Department of Microbiology and Cell Biology, Indian Institute of Science, Bangalore 560012, India.
Tuberculosis (Edinb). 2011 May;91(3):212-8. doi: 10.1016/j.tube.2011.02.001. Epub 2011 Mar 2.
Uracil excision repair is ubiquitous in all domains of life and initiated by uracil DNA glycosylases (UDGs) which excise the promutagenic base, uracil, from DNA to leave behind an abasic site (AP-site). Repair of the resulting AP-sites requires an AP-endonuclease, a DNA polymerase, and a DNA ligase whose combined activities result in either short-patch or long-patch repair. Mycobacterium tuberculosis, the causative agent of tuberculosis, has an increased risk of accumulating uracils because of its G + C-rich genome, and its niche inside host macrophages where it is exposed to reactive nitrogen and oxygen species, two major causes of cytosine deamination (to uracil) in DNA. In vitro assays to study DNA repair in this important human pathogen are limited. To study uracil excision repair in mycobacteria, we have established assay conditions using cell-free extracts of M. tuberculosis and M. smegmatis (a fast-growing mycobacterium) and oligomer or plasmid DNA substrates. We show that in mycobacteria, uracil excision repair is completed primarily via long-patch repair. In addition, we show that M. tuberculosis UdgB, a newly characterized family 5 UDG, substitutes for the highly conserved family 1 UDG, Ung, thereby suggesting that UdgB might function as backup enzyme for uracil excision repair in mycobacteria.

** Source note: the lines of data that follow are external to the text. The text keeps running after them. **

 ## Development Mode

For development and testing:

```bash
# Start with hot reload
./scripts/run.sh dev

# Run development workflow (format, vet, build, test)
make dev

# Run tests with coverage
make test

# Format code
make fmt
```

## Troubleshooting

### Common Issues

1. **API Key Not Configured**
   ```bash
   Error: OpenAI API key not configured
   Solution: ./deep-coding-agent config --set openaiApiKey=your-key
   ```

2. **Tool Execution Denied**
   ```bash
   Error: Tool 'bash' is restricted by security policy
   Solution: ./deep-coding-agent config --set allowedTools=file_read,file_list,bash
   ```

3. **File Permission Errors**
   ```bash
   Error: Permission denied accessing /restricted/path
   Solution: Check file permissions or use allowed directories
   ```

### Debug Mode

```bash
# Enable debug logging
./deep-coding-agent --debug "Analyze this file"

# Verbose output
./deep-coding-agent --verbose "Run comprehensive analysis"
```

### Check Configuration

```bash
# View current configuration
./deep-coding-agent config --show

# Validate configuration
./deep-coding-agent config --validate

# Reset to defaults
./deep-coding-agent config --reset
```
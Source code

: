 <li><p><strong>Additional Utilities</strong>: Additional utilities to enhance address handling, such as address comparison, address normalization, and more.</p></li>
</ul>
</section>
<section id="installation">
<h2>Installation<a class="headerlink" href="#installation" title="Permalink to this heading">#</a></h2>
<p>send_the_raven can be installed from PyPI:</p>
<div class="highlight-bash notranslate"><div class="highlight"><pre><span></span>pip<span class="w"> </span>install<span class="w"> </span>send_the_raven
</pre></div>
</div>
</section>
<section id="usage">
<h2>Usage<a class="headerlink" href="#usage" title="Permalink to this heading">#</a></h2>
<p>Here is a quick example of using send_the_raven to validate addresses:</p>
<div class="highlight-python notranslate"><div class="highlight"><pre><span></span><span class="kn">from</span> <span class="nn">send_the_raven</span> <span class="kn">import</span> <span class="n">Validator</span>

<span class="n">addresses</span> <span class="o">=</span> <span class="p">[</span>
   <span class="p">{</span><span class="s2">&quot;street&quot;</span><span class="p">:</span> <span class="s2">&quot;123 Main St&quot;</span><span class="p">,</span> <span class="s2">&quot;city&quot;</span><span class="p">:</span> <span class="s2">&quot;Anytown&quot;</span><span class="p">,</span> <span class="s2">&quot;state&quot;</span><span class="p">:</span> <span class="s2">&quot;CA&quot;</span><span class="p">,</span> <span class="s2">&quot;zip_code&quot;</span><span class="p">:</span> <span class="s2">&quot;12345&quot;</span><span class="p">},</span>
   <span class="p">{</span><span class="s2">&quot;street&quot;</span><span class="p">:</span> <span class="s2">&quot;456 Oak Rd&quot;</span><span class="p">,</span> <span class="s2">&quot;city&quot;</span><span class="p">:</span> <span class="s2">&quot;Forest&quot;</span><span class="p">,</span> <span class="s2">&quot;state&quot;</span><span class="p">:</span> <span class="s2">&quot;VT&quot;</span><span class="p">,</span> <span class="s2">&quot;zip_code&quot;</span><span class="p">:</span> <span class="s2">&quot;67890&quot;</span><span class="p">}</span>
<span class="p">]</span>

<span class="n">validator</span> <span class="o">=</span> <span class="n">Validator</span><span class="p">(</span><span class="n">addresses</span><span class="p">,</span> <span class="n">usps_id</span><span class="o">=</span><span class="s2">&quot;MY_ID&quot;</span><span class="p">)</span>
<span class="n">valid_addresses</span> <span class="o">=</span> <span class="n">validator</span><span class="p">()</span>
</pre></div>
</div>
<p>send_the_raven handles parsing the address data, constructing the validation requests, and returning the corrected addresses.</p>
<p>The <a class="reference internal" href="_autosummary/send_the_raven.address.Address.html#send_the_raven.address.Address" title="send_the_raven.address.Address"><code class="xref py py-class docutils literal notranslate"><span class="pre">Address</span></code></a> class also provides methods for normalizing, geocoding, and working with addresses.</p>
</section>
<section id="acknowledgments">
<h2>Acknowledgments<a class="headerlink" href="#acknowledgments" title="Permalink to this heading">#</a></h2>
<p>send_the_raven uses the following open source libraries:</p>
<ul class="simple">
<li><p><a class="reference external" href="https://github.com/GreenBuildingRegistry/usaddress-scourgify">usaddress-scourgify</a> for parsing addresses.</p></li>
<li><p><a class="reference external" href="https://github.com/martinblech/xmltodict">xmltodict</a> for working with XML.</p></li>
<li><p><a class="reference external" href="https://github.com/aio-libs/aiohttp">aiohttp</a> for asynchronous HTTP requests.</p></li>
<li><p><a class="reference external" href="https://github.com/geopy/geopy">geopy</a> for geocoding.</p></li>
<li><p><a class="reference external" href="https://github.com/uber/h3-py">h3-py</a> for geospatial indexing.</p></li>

尿嘧啶切除修复在所有生命领域中普遍存在,由尿嘧啶 DNA 糖基化酶(UDG)启动,UDG 从 DNA 中切除诱变碱基尿嘧啶,留下无碱基位点(AP 位点)。产生的 AP 位点的修复需要 AP 内切酶、DNA 聚合酶和 DNA 连接酶,它们的联合活性导致短补丁或长补丁修复。结核分枝杆菌是结核病的病原体,由于其富含 G+C 的基因组以及在宿主巨噬细胞内的生态位,使其面临活性氮和氧物种的暴露,这是 DNA 中胞嘧啶脱氨(变成尿嘧啶)的两个主要原因,因此其积累尿嘧啶的风险增加。在体外研究这种重要人类病原体的 DNA 修复的实验受到限制。为了研究分枝杆菌中的尿嘧啶切除修复,我们使用结核分枝杆菌和耻垢分枝杆菌(一种快速生长的分枝杆菌)的无细胞提取物以及寡聚体或质粒 DNA 底物建立了测定条件。我们表明,在分枝杆菌中,尿嘧啶切除修复主要通过长补丁修复完成。此外,我们还表明,新鉴定的家族 5 UDG,分枝杆菌 UDG B,可替代高度保守的家族 1 UDG,UNG,这表明 UDG B 可能在分枝杆菌的尿嘧啶切除修复中充当备用酶。